1987 was a questionable year. Martha Stewart first signed on with K-Mart, televangelist Jim Bakker was publicly crucified in a sex scandal, and Prozac made a calming U.S. debut. Bon Jovi was rocking billboard charts, but it was a little-known and near-bankrupt company called Squaresoft that was “Livin’ on a Prayer”. Hironobu Sakaguchi, Director of Planning and Development for Square Co., Ltd. (now Square Enix), released a last-ditch effort to save his company from impending doom. Using a bit of gallows humor in the title, his offering was dubbed “Final” Fantasy and…well, the rest is gaming history.
Twelve titles are graced with the Final Fantasy logo--not including over half-a-dozen spinoffs like Tactics and Chocobo Racing--making this franchise one of the longest running and most respected names in the business. Farming every medium from movies to mobile phones, the next move for ‘Squeenix’ was to milk the phenomenal online gaming cash cow. Consequently, Final Fantasy XI
We reviewed FFXI for the PC
in December of last year, and there have been no slowdown of events and awards for the first cross-platform, intercontinental, massively-multiplayer online roleplaying game (MMORPG). Over 500,000 members were shelling out their hard-earned $12.95 per month before it came to the PS2, and the number of registered characters has surpassed the one million mark. Cornering markets in Japan and America, FFXI is now scheduled for a European release. Once that is done, the sun will never set on the Sony empire.
In a constantly evolving world such as Vana’diel, there is one thing there will never be a shortage of, and that is download time. After an exhaustive installation period, you will face at least another 20 minutes of file updating. That is, if you avoided trying to log in during monthly or emergency maintenance of a server. Despite the downtime (or, perhaps, because of it) players remain faithful to this Final Fantasy religion. Square Enix, with their constant updates, are continually tweaking and rebalancing original elements, while frequently injecting new gameplay content.

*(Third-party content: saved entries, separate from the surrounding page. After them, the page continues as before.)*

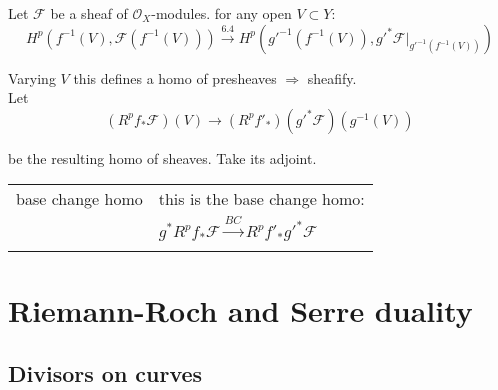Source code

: \documentclass[a4paper, 12pt]{article}
\newcommand{\caf}{\mathcal{F}}
\newcommand{\oxmods}{$\mathcal{O}_X$-modules}
\begin{document}
Let $\caf$ be a sheaf of \oxmods . for any open $V \subset Y$:
\[ H^p(f^{-1}(V) , \caf(f^{-1}(V))) \xrightarrow{6.4} H^p(g'^{-1}(f^{-1}(V)) , g'^* \caf|_{g'^{-1}(f^{-1}(V))}) \]


%
%
%
%
%
%
%
%



Varying $V$ this defines a homo of presheaves $\Rightarrow$ sheafify.\\

Let
\[
(R^pf_* \caf)(V) \longrightarrow (R^pf'_*)(g'^* \caf)(g^{-1}(V))
%
%
%
%
%
\]


be the resulting homo of sheaves. Take its adjoint.


\begin{longtable}{p{}  p{} }

  base change homo & this is the base change homo:\\

  & $g^*R^pf_* \caf \xrightarrow{BC} R^pf'_*g'^* \caf$\\

  &\\

    
\end{longtable}


\section{Riemann-Roch and Serre duality}

\subsection{Divisors on curves}

\begin{longtable}{p{}  p{} }

  
\end{longtable}


\begin{longtable}{p{}  p{} }

  
\end{longtable}
\end{document}
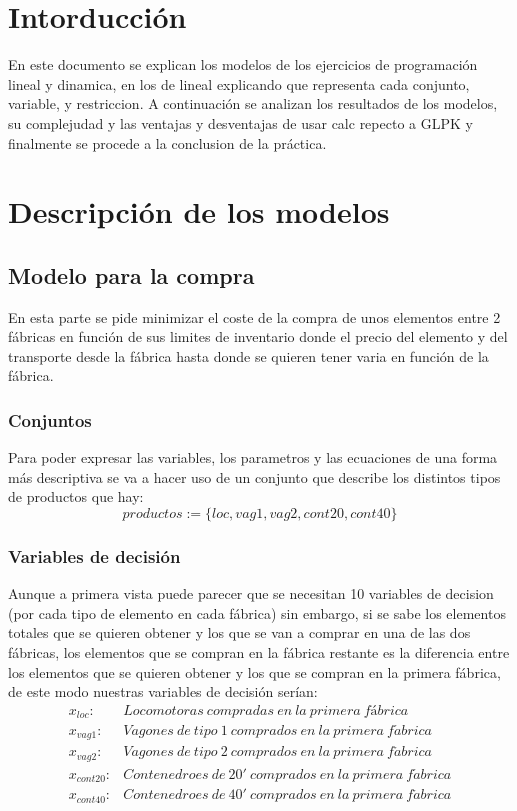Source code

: \documentclass[11pt,spanish]{article}
\begin{document}


	\section{Intorducción}
	En este documento se explican los modelos de los ejercicios de programación lineal y dinamica, en los de lineal explicando que representa cada conjunto, variable, y restriccion. A continuación se analizan los resultados de los modelos, su complejudad y las ventajas y desventajas de usar calc repecto a GLPK y finalmente se procede a la conclusion de la práctica.

	\section{Descripción de los modelos}
		\subsection{Modelo para la compra}
			En esta parte se pide minimizar el coste de la compra de unos elementos entre 2 fábricas en función de sus limites de inventario donde el precio del elemento y del transporte desde la fábrica hasta donde se quieren tener varia en función de la fábrica.
			\subsubsection{Conjuntos}
			Para poder expresar las variables, los parametros y las ecuaciones de una forma más descriptiva se va a hacer uso de un conjunto que describe los distintos tipos de productos que hay:
			$$ productos := \{loc, vag1, vag2, cont20, cont40\} $$
			\subsubsection{Variables de decisión}
			Aunque a primera vista puede parecer que se necesitan 10 variables de decision (por cada tipo de elemento en cada fábrica) sin embargo, si se sabe los elementos totales que se quieren obtener y los que se van a comprar en una de las dos fábricas, los elementos que se compran en la fábrica restante es la diferencia entre los elementos que se quieren obtener y los que se compran en la primera fábrica, de este modo nuestras variables de decisión serían:
			\begin{align*}
			x_{loc}:& Locomotoras\ compradas\ en\ la\ primera\ fábrica \\
			x_{vag1}:& Vagones\ de\ tipo\ 1\ comprados\ en\ la\ primera\ f\acute{a}brica \\
			x_{vag2}:& Vagones\ de\ tipo\ 2\ comprados\ en\ la\ primera\ f\acute{a}brica \\
			x_{cont20}:& Contenedroes\ de\ 20'\ comprados\ en\ la\ primera\ f\acute{a}brica \\
			x_{cont40}:& Contenedroes\ de\ 40'\ comprados\ en\ la\ primera\ f\acute{a}brica 
			\end{align*}
			
\end{document}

Instead of haphazardly tossing in a few new missions or trite tidbits of equipment, these updates strongly consider the voiced desires of the player community. In response to public outcry, Player vs. Player battles have been added, albeit in non-lethal terms, for a decidedly conflict hungry American audience. An alternate reality plane known as Dynamis exists to further challenge characters level 64 and above. And in Japan (I’m not making this up) there is clothing, equipment, and services available to carry out wedding ceremonies.
All of this open communication between the players and the producers has served to spawn over 1,000 registered Community Sites on the web. That’s a whole lotta love translated into this particular MMORPG community, which likewise translates into helpful, dedicated players building a strong online experience for one another. In games with essentially player-driven storylines, this is key.